The answer should be each line from the entries below that has the word "与合成律" in it.

EXERCISE INPUT:
-*-
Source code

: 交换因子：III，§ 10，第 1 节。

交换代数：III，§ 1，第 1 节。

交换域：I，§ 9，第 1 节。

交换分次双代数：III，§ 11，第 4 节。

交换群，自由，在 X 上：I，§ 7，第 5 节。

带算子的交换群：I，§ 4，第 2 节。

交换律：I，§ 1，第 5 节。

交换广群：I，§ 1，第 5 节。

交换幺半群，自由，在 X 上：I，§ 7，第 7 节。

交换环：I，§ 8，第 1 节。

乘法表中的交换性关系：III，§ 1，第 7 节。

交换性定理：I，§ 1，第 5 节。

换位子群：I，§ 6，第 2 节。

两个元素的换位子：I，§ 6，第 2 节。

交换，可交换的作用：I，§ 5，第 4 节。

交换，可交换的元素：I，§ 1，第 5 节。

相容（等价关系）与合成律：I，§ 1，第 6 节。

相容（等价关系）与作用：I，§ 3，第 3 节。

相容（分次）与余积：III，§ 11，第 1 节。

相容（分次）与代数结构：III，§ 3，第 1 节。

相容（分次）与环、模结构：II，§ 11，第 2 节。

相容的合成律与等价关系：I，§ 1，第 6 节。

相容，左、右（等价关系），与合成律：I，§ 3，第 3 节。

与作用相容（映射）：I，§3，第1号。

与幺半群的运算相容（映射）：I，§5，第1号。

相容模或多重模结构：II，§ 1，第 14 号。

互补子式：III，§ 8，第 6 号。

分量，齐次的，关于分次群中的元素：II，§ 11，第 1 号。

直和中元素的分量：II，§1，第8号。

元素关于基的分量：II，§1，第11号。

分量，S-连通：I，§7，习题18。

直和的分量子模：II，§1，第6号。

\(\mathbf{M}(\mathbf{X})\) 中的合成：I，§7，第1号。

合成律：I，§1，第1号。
-*-
TASK ANSWER:
相容（等价关系）与合成律：I，§ 1，第 6 节。
相容，左、右（等价关系），与合成律：I，§ 3，第 3 节。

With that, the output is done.